*** Dataset records ***
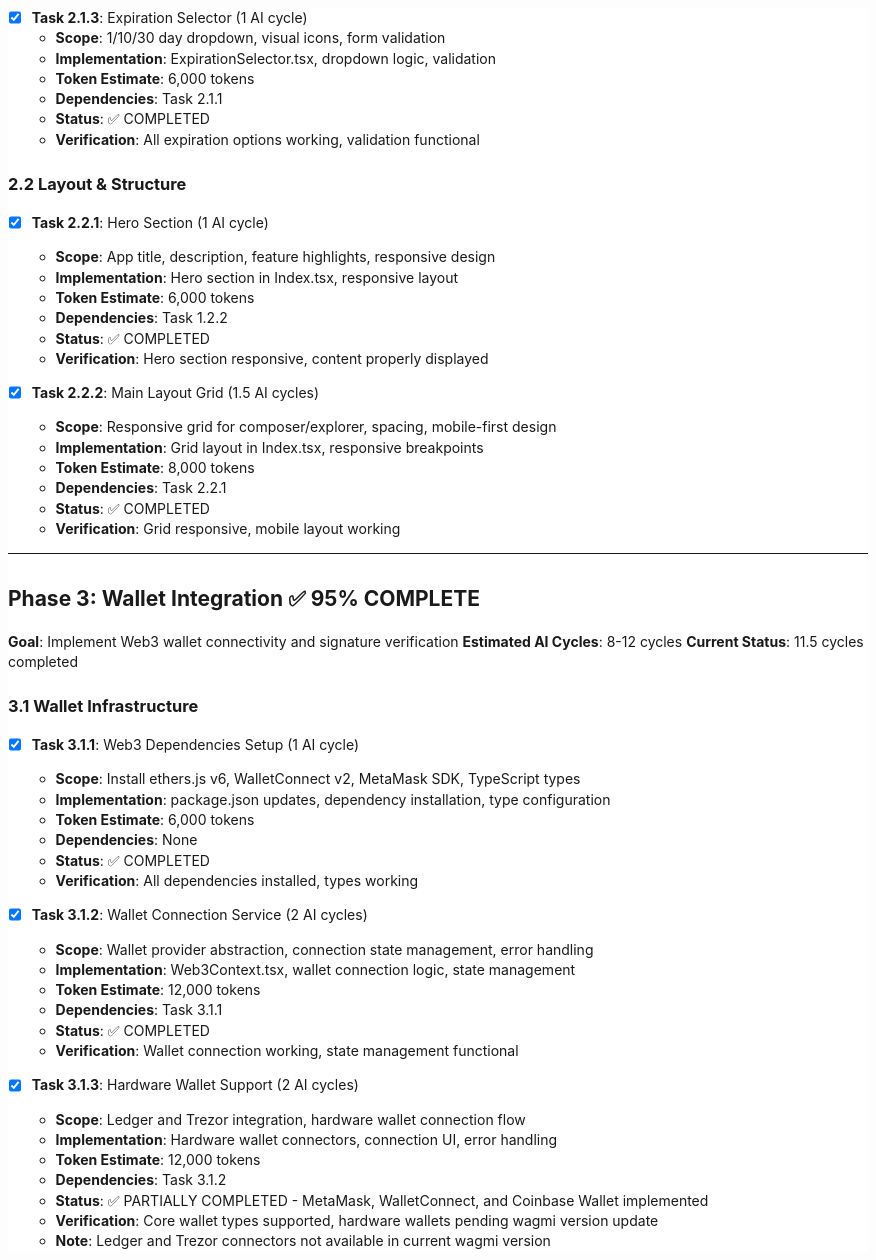 - [x] **Task 2.1.3**: Expiration Selector (1 AI cycle)
  - **Scope**: 1/10/30 day dropdown, visual icons, form validation
  - **Implementation**: ExpirationSelector.tsx, dropdown logic, validation
  - **Token Estimate**: 6,000 tokens
  - **Dependencies**: Task 2.1.1
  - **Status**: ✅ COMPLETED
  - **Verification**: All expiration options working, validation functional

### 2.2 Layout & Structure
- [x] **Task 2.2.1**: Hero Section (1 AI cycle)
  - **Scope**: App title, description, feature highlights, responsive design
  - **Implementation**: Hero section in Index.tsx, responsive layout
  - **Token Estimate**: 6,000 tokens
  - **Dependencies**: Task 1.2.2
  - **Status**: ✅ COMPLETED
  - **Verification**: Hero section responsive, content properly displayed

- [x] **Task 2.2.2**: Main Layout Grid (1.5 AI cycles)
  - **Scope**: Responsive grid for composer/explorer, spacing, mobile-first design
  - **Implementation**: Grid layout in Index.tsx, responsive breakpoints
  - **Token Estimate**: 8,000 tokens
  - **Dependencies**: Task 2.2.1
  - **Status**: ✅ COMPLETED
  - **Verification**: Grid responsive, mobile layout working

---

## Phase 3: Wallet Integration ✅ 95% COMPLETE
**Goal**: Implement Web3 wallet connectivity and signature verification
**Estimated AI Cycles**: 8-12 cycles
**Current Status**: 11.5 cycles completed

### 3.1 Wallet Infrastructure
- [x] **Task 3.1.1**: Web3 Dependencies Setup (1 AI cycle)
  - **Scope**: Install ethers.js v6, WalletConnect v2, MetaMask SDK, TypeScript types
  - **Implementation**: package.json updates, dependency installation, type configuration
  - **Token Estimate**: 6,000 tokens
  - **Dependencies**: None
  - **Status**: ✅ COMPLETED
  - **Verification**: All dependencies installed, types working

- [x] **Task 3.1.2**: Wallet Connection Service (2 AI cycles)
  - **Scope**: Wallet provider abstraction, connection state management, error handling
  - **Implementation**: Web3Context.tsx, wallet connection logic, state management
  - **Token Estimate**: 12,000 tokens
  - **Dependencies**: Task 3.1.1
  - **Status**: ✅ COMPLETED
  - **Verification**: Wallet connection working, state management functional

- [x] **Task 3.1.3**: Hardware Wallet Support (2 AI cycles)
  - **Scope**: Ledger and Trezor integration, hardware wallet connection flow
  - **Implementation**: Hardware wallet connectors, connection UI, error handling
  - **Token Estimate**: 12,000 tokens
  - **Dependencies**: Task 3.1.2
  - **Status**: ✅ PARTIALLY COMPLETED - MetaMask, WalletConnect, and Coinbase Wallet implemented
  - **Verification**: Core wallet types supported, hardware wallets pending wagmi version update
  - **Note**: Ledger and Trezor connectors not available in current wagmi version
*** End of Dataset records ***
Work to complete:
Of the entries above, transcribe exactly those lines that fall between the line containing "- [x] **Task 2.2.1**: Hero" and the line containing "- **Scope**: Install", together with those two lines.

Response area:
- [x] **Task 2.2.1**: Hero Section (1 AI cycle)
  - **Scope**: App title, description, feature highlights, responsive design
  - **Implementation**: Hero section in Index.tsx, responsive layout
  - **Token Estimate**: 6,000 tokens
  - **Dependencies**: Task 1.2.2
  - **Status**: ✅ COMPLETED
  - **Verification**: Hero section responsive, content properly displayed

- [x] **Task 2.2.2**: Main Layout Grid (1.5 AI cycles)
  - **Scope**: Responsive grid for composer/explorer, spacing, mobile-first design
  - **Implementation**: Grid layout in Index.tsx, responsive breakpoints
  - **Token Estimate**: 8,000 tokens
  - **Dependencies**: Task 2.2.1
  - **Status**: ✅ COMPLETED
  - **Verification**: Grid responsive, mobile layout working

---

## Phase 3: Wallet Integration ✅ 95% COMPLETE
**Goal**: Implement Web3 wallet connectivity and signature verification
**Estimated AI Cycles**: 8-12 cycles
**Current Status**: 11.5 cycles completed

### 3.1 Wallet Infrastructure
- [x] **Task 3.1.1**: Web3 Dependencies Setup (1 AI cycle)
  - **Scope**: Install ethers.js v6, WalletConnect v2, MetaMask SDK, TypeScript types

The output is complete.